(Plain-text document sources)
┌────────

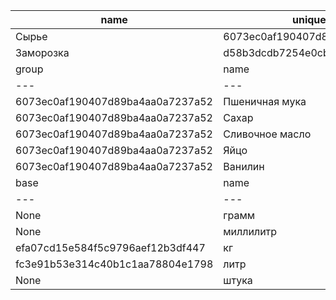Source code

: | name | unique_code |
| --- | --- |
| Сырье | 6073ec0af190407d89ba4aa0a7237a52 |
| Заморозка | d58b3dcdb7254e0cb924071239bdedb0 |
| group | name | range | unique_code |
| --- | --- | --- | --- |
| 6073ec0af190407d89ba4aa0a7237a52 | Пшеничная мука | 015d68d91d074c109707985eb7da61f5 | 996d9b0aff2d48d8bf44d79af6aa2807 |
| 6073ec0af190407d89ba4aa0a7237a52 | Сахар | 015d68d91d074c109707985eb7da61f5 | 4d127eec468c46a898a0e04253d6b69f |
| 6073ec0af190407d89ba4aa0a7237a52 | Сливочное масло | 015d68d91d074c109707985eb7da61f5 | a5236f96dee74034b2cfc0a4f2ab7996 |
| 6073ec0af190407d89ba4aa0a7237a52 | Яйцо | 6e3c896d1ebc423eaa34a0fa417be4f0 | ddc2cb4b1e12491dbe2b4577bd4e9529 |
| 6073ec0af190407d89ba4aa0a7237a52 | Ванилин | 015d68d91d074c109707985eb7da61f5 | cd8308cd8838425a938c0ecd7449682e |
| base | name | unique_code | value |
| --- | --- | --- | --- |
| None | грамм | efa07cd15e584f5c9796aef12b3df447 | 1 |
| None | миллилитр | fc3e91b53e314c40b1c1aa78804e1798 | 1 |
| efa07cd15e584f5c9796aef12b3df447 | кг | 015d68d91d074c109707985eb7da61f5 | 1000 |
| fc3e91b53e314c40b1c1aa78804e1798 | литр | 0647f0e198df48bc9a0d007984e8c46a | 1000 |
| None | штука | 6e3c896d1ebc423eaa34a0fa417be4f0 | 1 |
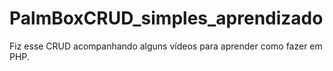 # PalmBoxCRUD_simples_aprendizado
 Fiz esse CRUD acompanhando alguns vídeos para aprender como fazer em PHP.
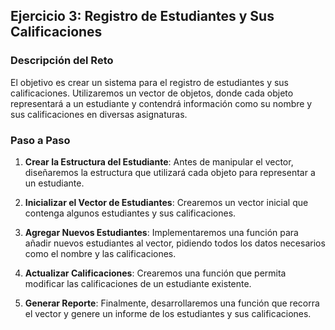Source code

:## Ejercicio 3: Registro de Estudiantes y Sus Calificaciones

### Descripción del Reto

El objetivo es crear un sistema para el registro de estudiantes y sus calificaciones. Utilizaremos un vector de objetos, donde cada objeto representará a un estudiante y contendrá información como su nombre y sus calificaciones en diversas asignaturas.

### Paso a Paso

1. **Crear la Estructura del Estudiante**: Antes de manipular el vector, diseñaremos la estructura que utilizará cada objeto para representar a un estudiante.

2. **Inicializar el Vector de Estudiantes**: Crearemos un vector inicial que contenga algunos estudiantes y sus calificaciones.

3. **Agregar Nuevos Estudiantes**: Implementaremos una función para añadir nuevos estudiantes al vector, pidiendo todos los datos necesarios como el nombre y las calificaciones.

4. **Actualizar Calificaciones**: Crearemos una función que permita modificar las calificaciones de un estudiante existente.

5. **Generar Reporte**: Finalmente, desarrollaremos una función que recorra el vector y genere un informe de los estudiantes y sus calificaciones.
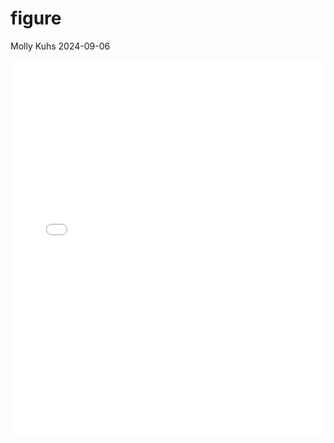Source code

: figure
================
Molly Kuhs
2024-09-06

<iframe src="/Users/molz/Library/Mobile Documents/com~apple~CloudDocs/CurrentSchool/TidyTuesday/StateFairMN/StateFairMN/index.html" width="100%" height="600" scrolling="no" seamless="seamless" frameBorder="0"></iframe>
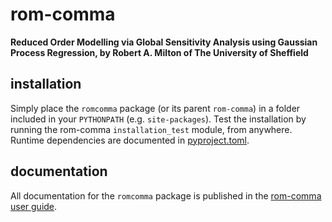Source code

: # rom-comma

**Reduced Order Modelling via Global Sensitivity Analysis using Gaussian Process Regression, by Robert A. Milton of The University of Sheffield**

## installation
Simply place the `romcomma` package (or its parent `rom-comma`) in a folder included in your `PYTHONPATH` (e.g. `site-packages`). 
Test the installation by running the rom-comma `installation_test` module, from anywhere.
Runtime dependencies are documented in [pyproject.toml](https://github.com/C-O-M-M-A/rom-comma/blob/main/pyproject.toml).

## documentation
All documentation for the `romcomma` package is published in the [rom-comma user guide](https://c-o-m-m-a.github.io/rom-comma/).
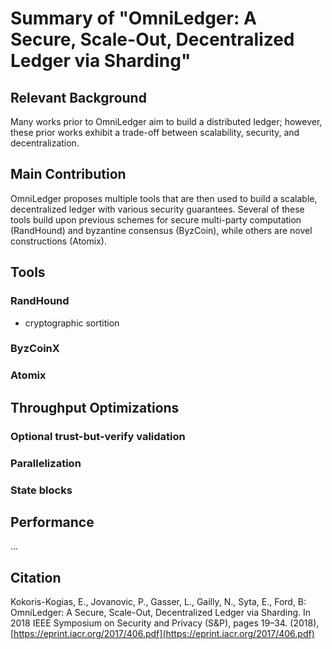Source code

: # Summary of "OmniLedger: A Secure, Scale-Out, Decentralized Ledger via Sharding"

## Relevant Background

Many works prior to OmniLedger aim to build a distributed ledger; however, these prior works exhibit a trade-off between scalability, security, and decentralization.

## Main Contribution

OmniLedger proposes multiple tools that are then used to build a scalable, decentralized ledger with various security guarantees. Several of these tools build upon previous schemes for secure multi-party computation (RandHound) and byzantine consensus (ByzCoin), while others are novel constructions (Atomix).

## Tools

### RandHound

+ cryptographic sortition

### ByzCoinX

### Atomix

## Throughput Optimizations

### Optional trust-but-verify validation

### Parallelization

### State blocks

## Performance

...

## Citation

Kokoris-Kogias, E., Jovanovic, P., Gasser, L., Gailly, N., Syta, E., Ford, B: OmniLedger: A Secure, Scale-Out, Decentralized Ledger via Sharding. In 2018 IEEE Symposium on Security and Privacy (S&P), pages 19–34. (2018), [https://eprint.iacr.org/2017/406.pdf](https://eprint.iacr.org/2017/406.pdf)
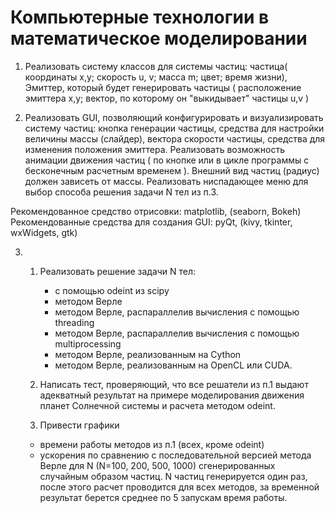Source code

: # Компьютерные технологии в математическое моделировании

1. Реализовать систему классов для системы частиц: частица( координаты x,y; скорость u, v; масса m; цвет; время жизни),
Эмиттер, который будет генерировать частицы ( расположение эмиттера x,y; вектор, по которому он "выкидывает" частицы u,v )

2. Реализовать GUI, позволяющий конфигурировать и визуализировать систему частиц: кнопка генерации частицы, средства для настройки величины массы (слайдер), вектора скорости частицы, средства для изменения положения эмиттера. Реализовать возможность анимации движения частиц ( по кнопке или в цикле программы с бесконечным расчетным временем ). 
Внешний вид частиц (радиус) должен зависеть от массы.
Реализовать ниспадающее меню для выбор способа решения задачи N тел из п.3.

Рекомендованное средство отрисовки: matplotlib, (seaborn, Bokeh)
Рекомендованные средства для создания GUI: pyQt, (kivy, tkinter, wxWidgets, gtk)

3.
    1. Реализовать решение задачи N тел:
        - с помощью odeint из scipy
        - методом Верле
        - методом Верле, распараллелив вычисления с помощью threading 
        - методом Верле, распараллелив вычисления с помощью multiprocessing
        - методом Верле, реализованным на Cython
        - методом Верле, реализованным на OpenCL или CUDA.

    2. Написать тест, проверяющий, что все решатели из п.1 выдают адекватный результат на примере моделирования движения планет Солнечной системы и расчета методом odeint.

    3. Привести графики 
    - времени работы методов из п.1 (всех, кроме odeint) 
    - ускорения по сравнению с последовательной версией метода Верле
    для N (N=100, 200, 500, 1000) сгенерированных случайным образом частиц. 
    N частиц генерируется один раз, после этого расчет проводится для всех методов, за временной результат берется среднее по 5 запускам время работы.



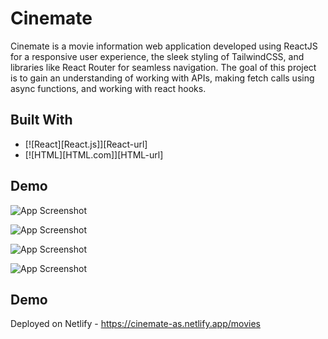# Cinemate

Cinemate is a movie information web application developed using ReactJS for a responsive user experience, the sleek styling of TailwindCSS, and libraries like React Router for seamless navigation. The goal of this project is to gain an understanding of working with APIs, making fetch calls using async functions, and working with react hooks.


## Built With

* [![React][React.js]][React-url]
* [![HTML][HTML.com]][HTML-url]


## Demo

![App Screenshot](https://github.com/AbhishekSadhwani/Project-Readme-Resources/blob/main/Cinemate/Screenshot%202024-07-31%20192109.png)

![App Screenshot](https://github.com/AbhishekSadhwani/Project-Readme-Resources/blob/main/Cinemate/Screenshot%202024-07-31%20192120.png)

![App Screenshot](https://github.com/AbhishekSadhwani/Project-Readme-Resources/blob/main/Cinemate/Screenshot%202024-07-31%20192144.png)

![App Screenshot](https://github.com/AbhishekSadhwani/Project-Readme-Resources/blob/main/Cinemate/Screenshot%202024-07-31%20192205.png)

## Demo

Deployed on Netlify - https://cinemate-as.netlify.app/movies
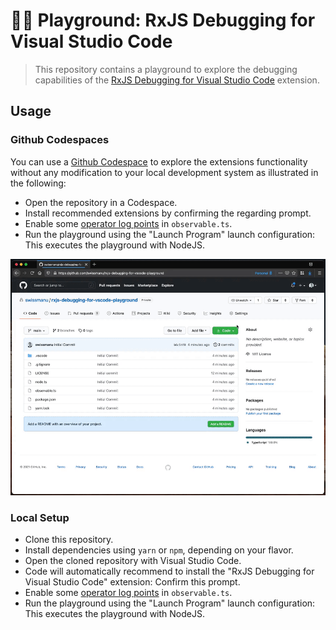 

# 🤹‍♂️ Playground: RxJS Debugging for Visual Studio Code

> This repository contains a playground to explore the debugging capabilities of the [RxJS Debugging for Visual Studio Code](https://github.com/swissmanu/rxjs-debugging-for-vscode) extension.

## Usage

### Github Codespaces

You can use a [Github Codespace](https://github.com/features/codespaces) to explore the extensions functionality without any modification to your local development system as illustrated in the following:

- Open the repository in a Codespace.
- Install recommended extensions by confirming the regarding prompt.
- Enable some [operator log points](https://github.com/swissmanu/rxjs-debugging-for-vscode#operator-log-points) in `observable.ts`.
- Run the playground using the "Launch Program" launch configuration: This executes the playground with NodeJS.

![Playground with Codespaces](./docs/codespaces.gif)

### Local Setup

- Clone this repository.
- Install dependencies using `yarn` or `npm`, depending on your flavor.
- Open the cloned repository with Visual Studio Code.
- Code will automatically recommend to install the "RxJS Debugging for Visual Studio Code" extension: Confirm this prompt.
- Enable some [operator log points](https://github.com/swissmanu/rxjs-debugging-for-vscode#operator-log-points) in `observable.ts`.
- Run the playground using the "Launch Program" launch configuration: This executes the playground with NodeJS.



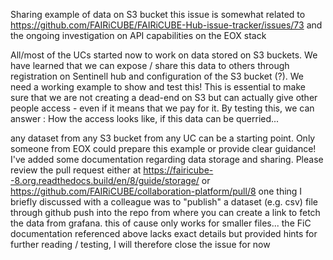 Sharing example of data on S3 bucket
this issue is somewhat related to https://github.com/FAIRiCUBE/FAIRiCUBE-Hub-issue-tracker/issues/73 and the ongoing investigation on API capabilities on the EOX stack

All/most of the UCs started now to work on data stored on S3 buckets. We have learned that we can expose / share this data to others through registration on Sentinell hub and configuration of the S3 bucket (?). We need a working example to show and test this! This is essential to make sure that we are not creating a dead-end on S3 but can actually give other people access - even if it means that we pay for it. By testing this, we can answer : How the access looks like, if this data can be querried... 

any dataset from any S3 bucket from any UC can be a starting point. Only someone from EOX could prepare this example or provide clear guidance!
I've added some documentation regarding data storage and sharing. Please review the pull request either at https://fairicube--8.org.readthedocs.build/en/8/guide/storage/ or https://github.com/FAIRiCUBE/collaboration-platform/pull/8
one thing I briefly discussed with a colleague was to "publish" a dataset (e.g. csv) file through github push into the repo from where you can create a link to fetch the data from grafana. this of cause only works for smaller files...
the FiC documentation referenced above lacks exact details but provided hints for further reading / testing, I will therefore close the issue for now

└────────

*Work instruction*. The lines to set down run from the line with "B: OmniLedger: A" up to and including the line with "Эмиттер, который будет" in the entries above. Reproduce them exactly, with no pictures.

*Answer to this exercise*.
Kokoris-Kogias, E., Jovanovic, P., Gasser, L., Gailly, N., Syta, E., Ford, B: OmniLedger: A Secure, Scale-Out, Decentralized Ledger via Sharding. In 2018 IEEE Symposium on Security and Privacy (S&P), pages 19–34. (2018), [https://eprint.iacr.org/2017/406.pdf](https://eprint.iacr.org/2017/406.pdf)
Source code

: # Компьютерные технологии в математическое моделировании

1. Реализовать систему классов для системы частиц: частица( координаты x,y; скорость u, v; масса m; цвет; время жизни),
Эмиттер, который будет генерировать частицы ( расположение эмиттера x,y; вектор, по которому он "выкидывает" частицы u,v )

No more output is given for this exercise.